Na fábrica recém-construída ao lado, máquinas de moldagem por injeção sugavam pellets de plástico e cuspiam bandejas de impressoras. Várias fileiras adiante, três dispositivos gigantes de corte a laser estampavam e cortavam chapas de metal que serão usadas em caixas de fontes de alimentação para a Emerson. Do outro lado do chão da fábrica, um trabalhador estava saindo de sua estação de soldagem para almoçar. Uma caixa de peças de metal revelava o trabalho de sua manhã, dezenas de peças de metal usadas para segurar os fios em uma motocicleta Honda.

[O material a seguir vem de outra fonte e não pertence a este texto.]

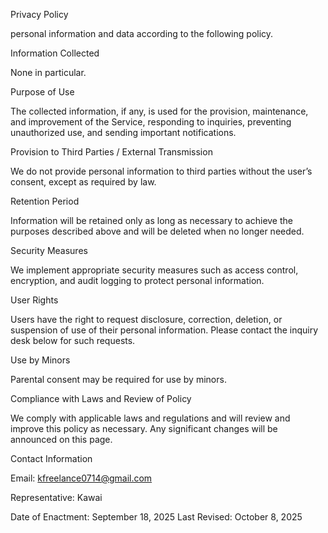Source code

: Privacy Policy

personal information and data according to the following policy.

Information Collected

None in particular.

Purpose of Use

The collected information, if any, is used for the provision, maintenance, and improvement of the Service, responding to inquiries, preventing unauthorized use, and sending important notifications.

Provision to Third Parties / External Transmission

We do not provide personal information to third parties without the user’s consent, except as required by law.

Retention Period

Information will be retained only as long as necessary to achieve the purposes described above and will be deleted when no longer needed.

Security Measures

We implement appropriate security measures such as access control, encryption, and audit logging to protect personal information.

User Rights

Users have the right to request disclosure, correction, deletion, or suspension of use of their personal information. Please contact the inquiry desk below for such requests.

Use by Minors

Parental consent may be required for use by minors.

Compliance with Laws and Review of Policy

We comply with applicable laws and regulations and will review and improve this policy as necessary. Any significant changes will be announced on this page.

Contact Information

Email: kfreelance0714@gmail.com

Representative: Kawai

Date of Enactment: September 18, 2025
Last Revised: October 8, 2025
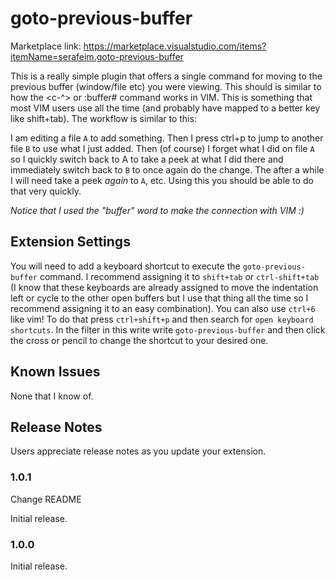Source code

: # goto-previous-buffer

Marketplace link: https://marketplace.visualstudio.com/items?itemName=serafeim.goto-previous-buffer

This is a really simple plugin that offers a single command for moving to the previous buffer (window/file etc) you were viewing.
This should is similar to how the <c-^> or :buffer# command works in VIM. This is something that most VIM users use all the time
(and probably have mapped to a better key like shift+tab). The workflow is similar to this:

I am editing a file `A` to add something. Then I press ctrl+p to jump to another file `B` to use what I just added. Then (of course) I
forget what I did on file `A` so I quickly switch back to A to take a peek at what I did there and immediately switch back
to `B` to once again do the change. The after a while I will need take a peek *again* to `A`, etc. Using this you should be able to do
that very quickly.

*Notice that I used the "buffer" word to make the connection with VIM :)*

## Extension Settings

You will need to add a keyboard shortcut to execute the `goto-previous-buffer` command. I recommend assigning it to `shift+tab` or `ctrl-shift+tab` (I know
that these keyboards are already assigned to move the indentation left or cycle to the other open buffers but I use that thing all the time so I recommend assigning it to an easy combination). You can also use `ctrl+6` like vim! To do that press `ctrl+shift+p` and then search for `open keyboard shortcuts`. In the filter in this write write `goto-previous-buffer` and then click the cross or pencil to change the shortcut to your desired one.

## Known Issues

None that I know of.

## Release Notes

Users appreciate release notes as you update your extension.

### 1.0.1

Change README

Initial release.

### 1.0.0

Initial release.

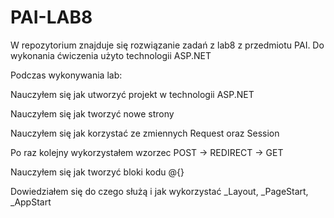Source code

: # PAI-LAB8

W repozytorium znajduje się rozwiązanie zadań z lab8 z przedmiotu PAI. Do wykonania ćwiczenia użyto technologii ASP.NET

Podczas wykonywania lab:

Nauczyłem się jak utworzyć projekt w technologii ASP.NET

Nauczyłem się jak tworzyć nowe strony

Nauczyłem się jak korzystać ze zmiennych Request oraz Session

Po raz kolejny wykorzystałem wzorzec POST -> REDIRECT -> GET

Nauczyłem się jak tworzyć bloki kodu @{}

Dowiedziałem się do czego służą i jak wykorzystać _Layout, _PageStart, _AppStart

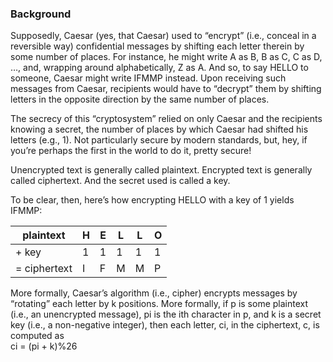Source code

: ### Background

Supposedly, Caesar (yes, that Caesar) used to “encrypt” (i.e., conceal in a reversible way) confidential messages by shifting each letter therein by some number of places. For instance, he might write A as B, B as C, C as D, …, and, wrapping around alphabetically, Z as A. And so, to say HELLO to someone, Caesar might write IFMMP instead. Upon receiving such messages from Caesar, recipients would have to “decrypt” them by shifting letters in the opposite direction by the same number of places.

The secrecy of this “cryptosystem” relied on only Caesar and the recipients knowing a secret, the number of places by which Caesar had shifted his letters (e.g., 1). Not particularly secure by modern standards, but, hey, if you’re perhaps the first in the world to do it, pretty secure!

Unencrypted text is generally called plaintext. Encrypted text is generally called ciphertext. And the secret used is called a key.

To be clear, then, here’s how encrypting HELLO with a key of 1 yields IFMMP:

| **plaintext** | H | E | L | L | O |
| --- | --- | --- | --- | --- | --- |
| + key | 1 | 1 | 1 | 1 | 1 |
| = ciphertext | I | F | M | M | P |

More formally, Caesar’s algorithm (i.e., cipher) encrypts messages by “rotating” each letter by k positions. More formally, if p is some plaintext (i.e., an unencrypted message), pi is the ith character in p, and k is a secret key (i.e., a non-negative integer), then each letter, ci, in the ciphertext, c, is computed as
<br>
ci = (pi + k)%26
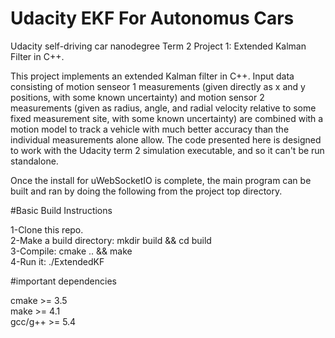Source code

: # Udacity EKF For Autonomus Cars  
Udacity self-driving car nanodegree Term 2 Project 1: Extended Kalman Filter in C++.  

This project implements an extended Kalman filter in C++. Input data consisting of motion senseor 1 measurements (given directly as x and y positions, with some known uncertainty) and motion sensor 2 measurements (given as radius, angle, and radial velocity relative to some fixed measurement site, with some known uncertainty) are combined with a motion model to track a vehicle with much better accuracy than the individual measurements alone allow. The code presented here is designed to work with the Udacity term 2 simulation executable, and so it can't be run standalone.  

Once the install for uWebSocketIO is complete, the main program can be built and ran by doing the following from the project top directory.  

#Basic Build Instructions  

1-Clone this repo.  
2-Make a build directory: mkdir build && cd build  
3-Compile: cmake .. && make  
4-Run it: ./ExtendedKF  


#important dependencies  

cmake >= 3.5  
make >= 4.1  
gcc/g++ >= 5.4  
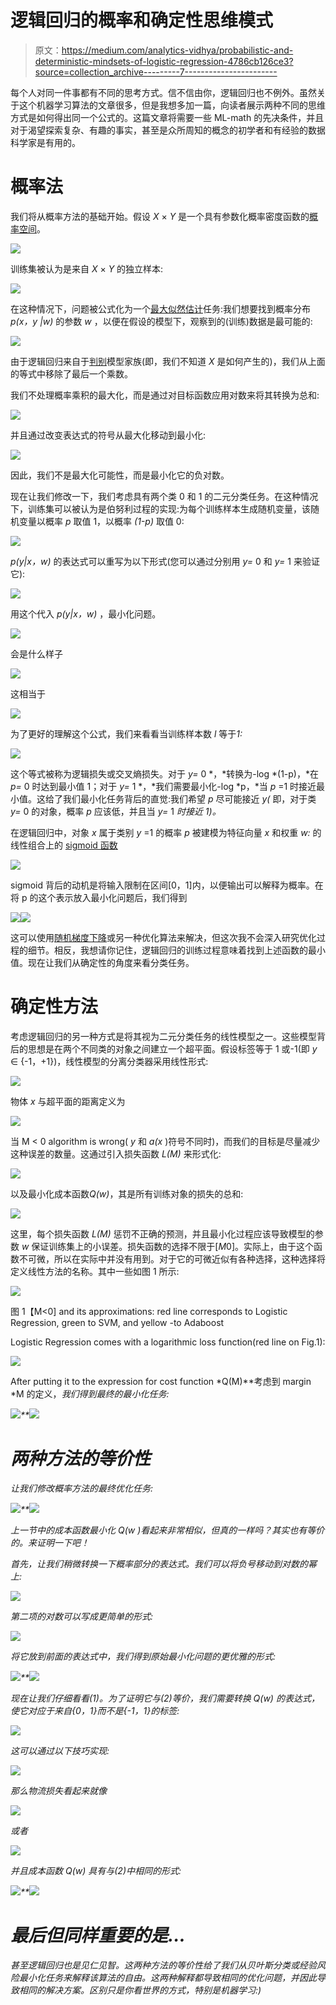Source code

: # 逻辑回归的概率和确定性思维模式

> 原文：<https://medium.com/analytics-vidhya/probabilistic-and-deterministic-mindsets-of-logistic-regression-4786cb126ce3?source=collection_archive---------7----------------------->

每个人对同一件事都有不同的思考方式。信不信由你，逻辑回归也不例外。虽然关于这个机器学习算法的文章很多，但是我想多加一篇，向读者展示两种不同的思维方式是如何得出同一个公式的。这篇文章将需要一些 ML-math 的先决条件，并且对于渴望探索复杂、有趣的事实，甚至是众所周知的概念的初学者和有经验的数据科学家是有用的。

# 概率法

我们将从概率方法的基础开始。假设 *X* × *Y* 是一个具有参数化概率密度函数的[概率空间](https://en.wikipedia.org/wiki/Probability_space)。

![](img/5b0754586c9189c91edcb639d9a10ccc.png)

训练集被认为是来自 *X* × *Y* 的独立样本:

![](img/ab770b9ad225d9a7448f3de48b1d0678.png)

在这种情况下，问题被公式化为一个[最大似然估计](https://en.wikipedia.org/wiki/Maximum_likelihood_estimation#:~:text=In%20statistics%2C%20maximum%20likelihood%20estimation,observed%20data%20is%20most%20probable)任务:我们想要找到概率分布 *p(x，y |w)* 的参数 *w* ，以便在假设的模型下，观察到的(训练)数据是最可能的:

![](img/c253bf6c5c22a2adbffa22952e267ad7.png)

由于逻辑回归来自于[判别](https://en.wikipedia.org/wiki/Discriminative_model#:~:text=Discriminative%20models%2C%20also%20referred%20to,%2Fdead%20or%20healthy%2Fsick.)模型家族(即，我们不知道 *X* 是如何产生的)，我们从上面的等式中移除了最后一个乘数。

我们不处理概率乘积的最大化，而是通过对目标函数应用对数来将其转换为总和:

![](img/054df3c1eb3a156e1aa992478f90301c.png)

并且通过改变表达式的符号从最大化移动到最小化:

![](img/e5e05db3f74ed580f4f4584183a750ba.png)

因此，我们不是最大化可能性，而是最小化它的负对数。

现在让我们修改一下，我们考虑具有两个类 0 和 1 的二元分类任务。在这种情况下，训练集可以被认为是伯努利过程的实现:为每个训练样本生成随机变量，该随机变量以概率 *p* 取值 1，以概率 *(1-p)* 取值 0:

![](img/542c103c2044634a0467331387e70847.png)

*p(y|x，w)* 的表达式可以重写为以下形式(您可以通过分别用 *y=* 0 和 *y=* 1 来验证它):

![](img/f4969e627de951b60d101edd6f394eac.png)

用这个代入 *p(y|x，w)* ，最小化问题。

![](img/ee6a9abc0976347d4362e71825c2290c.png)

会是什么样子

![](img/4f7ccef88110b058d0a7fc4bfd385c8f.png)

这相当于

![](img/f37c53c6b547e9da0b3b93ae9f4a7c3e.png)

为了更好的理解这个公式，我们来看看当训练样本数 *l* 等于*1:*

![](img/8f8b22b81c57a24d74dfc5cdbbb2b254.png)

这个等式被称为逻辑损失或交叉熵损失。对于 *y=* 0 *，*转换为-log *(1-p)，*在 *p=* 0 时达到最小值 1；对于 *y=* 1 *，*我们需要最小化-log *p，*当 *p* =1 时接近最小值。这给了我们最小化任务背后的直觉:我们希望 *p* 尽可能接近 *y(* 即，对于类 *y=* 0 的对象，概率 *p* 应该低，并且当 *y=* 1 *时接近 1)。*

在逻辑回归中，对象 *x* 属于类别 *y* =1 的概率 *p* 被建模为特征向量 *x* 和权重 *w:* 的线性组合上的 [sigmoid 函数](https://en.wikipedia.org/wiki/Sigmoid_function#:~:text=4%20Applications-,Definition,refer%20to%20the%20same%20object.)

![](img/160137986466517cc51a9cf0acbf3836.png)

sigmoid 背后的动机是将输入限制在区间[0，1]内，以便输出可以解释为概率。在将 p 的这个表示放入最小化问题后，我们得到

![](img/41778c8d3430ab588088fc775b606860.png)![](img/0cea031e1b82253d2b44814ad2be73e4.png)

这可以使用[随机梯度下降](https://en.wikipedia.org/wiki/Stochastic_gradient_descent)或另一种优化算法来解决，但这次我不会深入研究优化过程的细节。相反，我想请你记住，逻辑回归的训练过程意味着找到上述函数的最小值。现在让我们从确定性的角度来看分类任务。

# 确定性方法

考虑逻辑回归的另一种方式是将其视为二元分类任务的线性模型之一。这些模型背后的思想是在两个不同类的对象之间建立一个超平面。假设标签等于 1 或-1(即 *y* ∈ {-1，+1})，线性模型的分离分类器采用线性形式:

![](img/ec41f6bc377d1603b5a8e90881259fae.png)

物体 *x* 与超平面的距离定义为

![](img/dfee881c19de833b05c1f22bcd221d31.png)

当 M < 0 algorithm is wrong( *y* 和 *a(x* )符号不同时)，而我们的目标是尽量减少这种误差的数量。这通过引入损失函数 *L(M)* 来形式化:

![](img/3a707be6eaa95f52b2328e80687c5ae0.png)

以及最小化成本函数*Q(w)*，其是所有训练对象的损失的总和:

![](img/d3952e8f4f93d2d066d9d557d8095eab.png)

这里，每个损失函数 *L(M)* 惩罚不正确的预测，并且最小化过程应该导致模型的参数 *w* 保证训练集上的小误差。损失函数的选择不限于[*M*0]。实际上，由于这个函数不可微，所以在实际中并没有用到。对于它的可微近似有各种选择，这种选择将定义线性方法的名称。其中一些如图 1 所示:

![](img/296cfae5f5203d91dcd24bcabcef11eb.png)

图 1【M<0] and its approximations: red line corresponds to Logistic Regression, green to SVM, and yellow -to Adaboost

Logistic Regression comes with a logarithmic loss function(red line on Fig.1):

![](img/01195a8d04e5ef5b0df5925c4a7a7beb.png)

After putting it to the expression for cost function *Q(M)**考虑到 margin *M 的定义，*我们得到最终的最小化任务:*

*![](img/b6183b32a73940e372538546a4cdf3c8.png)**![](img/1e2b6df215fc01d03ccfc58526289498.png)*

# *两种方法的等价性*

*让我们修改概率方法的最终优化任务:*

*![](img/a624f44190fd04cadfa204b3b70b0d4c.png)**![](img/787acfe1167798afd9c041ccdf8a52d3.png)*

*上一节中的成本函数最小化 Q(w )看起来非常相似，但真的一样吗？其实也有等价的。来证明一下吧！*

*首先，让我们稍微转换一下概率部分的表达式。我们可以将负号移动到对数的幂上:*

*![](img/5d5ede7991494e591d763851a2e16bd8.png)*

*第二项的对数可以写成更简单的形式:*

*![](img/b2122b4cf4df7bd716140a095cf34be7.png)*

*将它放到前面的表达式中，我们得到原始最小化问题的更优雅的形式:*

*![](img/70ac8f07143d46dccafde7b95dc2e56b.png)**![](img/064245ea5f6cda4505509310ab7f4cb6.png)*

*现在让我们仔细看看(1)。为了证明它与(2)等价，我们需要转换 *Q(w)* 的表达式，使它对应于来自{0，1}而不是{-1，1}的标签:*

*![](img/6701bdf73c120426ec30e81a157b8b49.png)*

*这可以通过以下技巧实现:*

*![](img/4bf35931e68c5b45c37e6edd23a3cb92.png)*

*那么物流损失看起来就像*

*![](img/9b5ee873a01ff443eea63b0bd7088e56.png)*

*或者*

*![](img/176c1e8fd59da9cc431f8f95e2e6ad54.png)*

*并且成本函数 *Q(w)* 具有与(2)中相同的形式:*

*![](img/ba71fbbc8bc0919444318bd4268149c9.png)**![](img/ab1abe8f7a5e2c9ca13c0705697aba38.png)*

# *最后但同样重要的是…*

*甚至逻辑回归也是见仁见智。这两种方法的等价性给了我们从贝叶斯分类或经验风险最小化任务来解释该算法的自由。这两种解释都导致相同的优化问题，并因此导致相同的解决方案。区别只是你看世界的方式，特别是机器学习:)*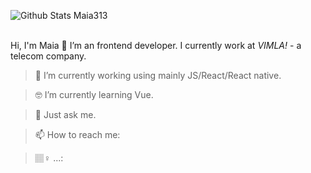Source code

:  ![Github Stats Maia313](https://github-readme-stats.vercel.app/api?username=Maia313&show_icons=true&title_color=fff&icon_color=79ff97&text_color=9f9f9f&bg_color=ffa500)  
</br>


Hi, I'm Maia 👋
I’m an frontend developer. I currently work at _VIMLA!_ - a telecom company.


> 📱 I’m currently working using mainly JS/React/React native.

> 🤓 I’m currently learning Vue.

> 💬 Just ask me.

> 📫 How to reach me: 

> 🏽‍♀️ ...: 
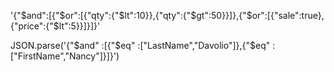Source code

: 
'{"$and":[{"$or":[{"qty":{"$lt":10}},{"qty":{"$gt":50}}]},{"$or":[{"sale":true},{"price":{"$lt":5}}]}]}'

JSON.parse('{"$and" :[{"$eq" :["LastName","Davolio"]},{"$eq" :["FirstName","Nancy"]}]}')
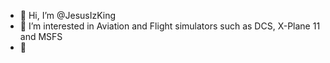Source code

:- 👋 Hi, I’m @JesusIzKing
- 👀 I’m interested in Aviation and Flight simulators such as DCS, X-Plane 11 and MSFS
- 💞
<!---
JesusIzKing/JesusIzKing is a ✨ special ✨ repository because its `README.md` (this file) appears on your GitHub profile.
You can click the Preview link to take a look at your changes.
--->

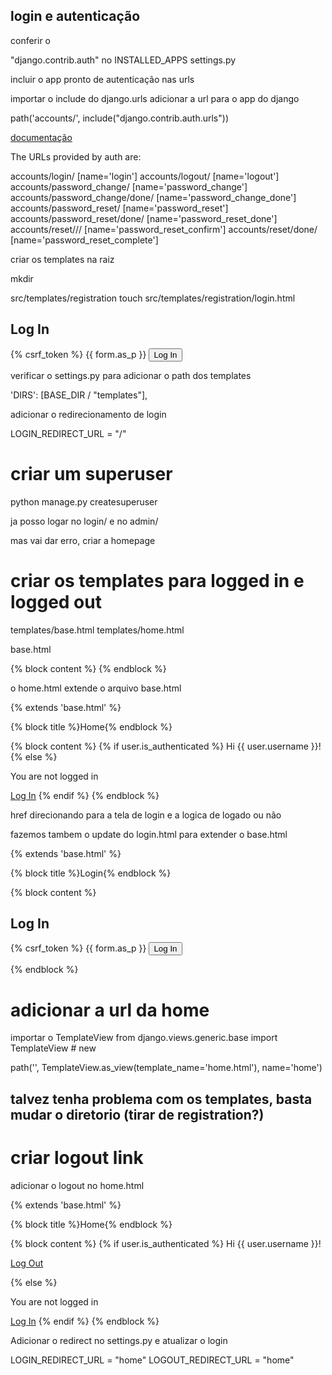 ## login e autenticação
 conferir o

 "django.contrib.auth" no INSTALLED_APPS settings.py


incluir o app pronto de autenticação nas urls 

importar o include do django.urls
adicionar a url para o app do django

path('accounts/', include("django.contrib.auth.urls"))

[documentação](https://docs.djangoproject.com/en/4.2/topics/auth/default/)

The URLs provided by auth are:

accounts/login/ [name='login']
accounts/logout/ [name='logout']
accounts/password_change/ [name='password_change']
accounts/password_change/done/ [name='password_change_done']
accounts/password_reset/ [name='password_reset']
accounts/password_reset/done/ [name='password_reset_done']
accounts/reset/<uidb64>/<token>/ [name='password_reset_confirm']
accounts/reset/done/ [name='password_reset_complete']


criar os templates na raiz

mkdir 

src/templates/registration
touch src/templates/registration/login.html


<h2>Log In</h2>
<form method="post">
  {% csrf_token %}
  {{ form.as_p }}
  <button type="submit">Log In</button>
</form>


verificar o settings.py para adicionar o path dos templates

'DIRS': [BASE_DIR / "templates"],

adicionar o redirecionamento de login

LOGIN_REDIRECT_URL = "/"

# criar um superuser

python manage.py createsuperuser

ja posso logar no login/ e no admin/

mas vai dar erro, criar a homepage

# criar os templates para logged in e logged out


templates/base.html
templates/home.html

base.html

<html>
<head>
  <meta charset="utf-8">
  <title>{% block title %}Django Auth Tutorial{% endblock %}</title>
</head>
<body>
  <main>
    {% block content %}
    {% endblock %}
  </main>
</body>

o home.html extende o arquivo base.html

<!-- templates/home.html -->
{% extends 'base.html' %}

{% block title %}Home{% endblock %}

{% block content %}
{% if user.is_authenticated %}
  Hi {{ user.username }}!
{% else %}
  <p>You are not logged in</p>
  <a href="{% url 'login' %}">Log In</a>
{% endif %}
{% endblock %}

href direcionando para a tela de login e a logica de logado ou não

fazemos tambem o update do login.html para extender o base.html

<!-- templates/registration/login.html -->
{% extends 'base.html' %}

{% block title %}Login{% endblock %}

{% block content %}
<h2>Log In</h2>
<form method="post">
    {% csrf_token %}
    {{ form.as_p }}
    <button type="submit">Log In</button>
</form>
{% endblock %}

# adicionar a url da home
importar o TemplateView
from django.views.generic.base import TemplateView # new

path('', TemplateView.as_view(template_name='home.html'), name='home')

## talvez tenha problema com os templates, basta mudar o diretorio (tirar de registration?)


# criar logout link


adicionar o logout no home.html

{% extends 'base.html' %}

{% block title %}Home{% endblock %}

{% block content %}
{% if user.is_authenticated %}
  Hi {{ user.username }}!
  <p><a href="{% url 'logout' %}">Log Out</a></p>
{% else %}
  <p>You are not logged in</p>
  <a href="{% url 'login' %}">Log In</a>
{% endif %}
{% endblock %}


Adicionar o redirect no settings.py
e atualizar o login

LOGIN_REDIRECT_URL = "home"
LOGOUT_REDIRECT_URL = "home"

Na fábrica de impressão Fong Shann, a poucos quarteirões de distância, quatro empresas com plantas no Vietnã, Taiwan e China visitaram nos últimos dias para discutir a contratação da fábrica para fabricar materiais de embalagem para produtos que começarão a produzir nas Filipinas.
“Já temos quatro novos clientes”, diz Alan Tu, vice-gerente geral da fábrica da Fong Shann nas Filipinas. “Após a questão das tarifas, eles estão procurando outros lugares”.
Em um dia recente, três funcionários de design e controle de qualidade estavam imprimindo e lendo —linha por linha— o manual de instruções de uma calculadora científica vendida pela Texas Instruments.
Ao virar da esquina, passando por torres de embalagens de papelão, grandes impressoras industriais estavam produzindo marketing para produtos alimentícios e caixas para pianos elétricos e calculadoras Casio.
Impulsionados por clientes em países da Austrália à Grã-Bretanha que se preocuparam com cadeias de suprimentos desorganizadas e crescentes tensões entre superpotências, alguns fabricantes alugaram terrenos nesta zona econômica especial, uma das dezenas que oferecem incentivos fiscais para testar se podem fabricar seus produtos nas Filipinas.
A uma curta distância de carro em outro parque industrial, a empresa japonesa de dispositivos médicos Arkray está se preparando para aumentar a fabricação de seus produtos que são enviados para os Estados Unidos, incluindo dispositivos de saúde como monitores de lactato e dispositivos de teste de diabetes e urinálise.
“Estamos discutindo como podemos mudar a cadeia de suprimentos”, diz Hideaki Anai, diretor de cadeia de suprimentos da Arkray. A empresa faz a maior parte de seu desenvolvimento no Japão, mas abriu fábricas ao redor do mundo, mais recentemente no Vietnã e no México.
“Podemos mover talvez 70% dos produtos que estamos enviando para os EUA de outros países”, diz Anai. A mudança, que afetará cerca de metade de todos os produtos que a Arkray vende, levará um mês para acontecer porque os cerca de 400 produtos da empresa precisarão ser registrados de forma diferente e os rótulos precisarão ser alterados, afirma Anai.
“As Filipinas eram zero por cento, mas agora cobrarão 17%”, diz. “Comparado ao Japão, que agora é 25%, e Taiwan, que é 32%, os 17% são muito melhores”.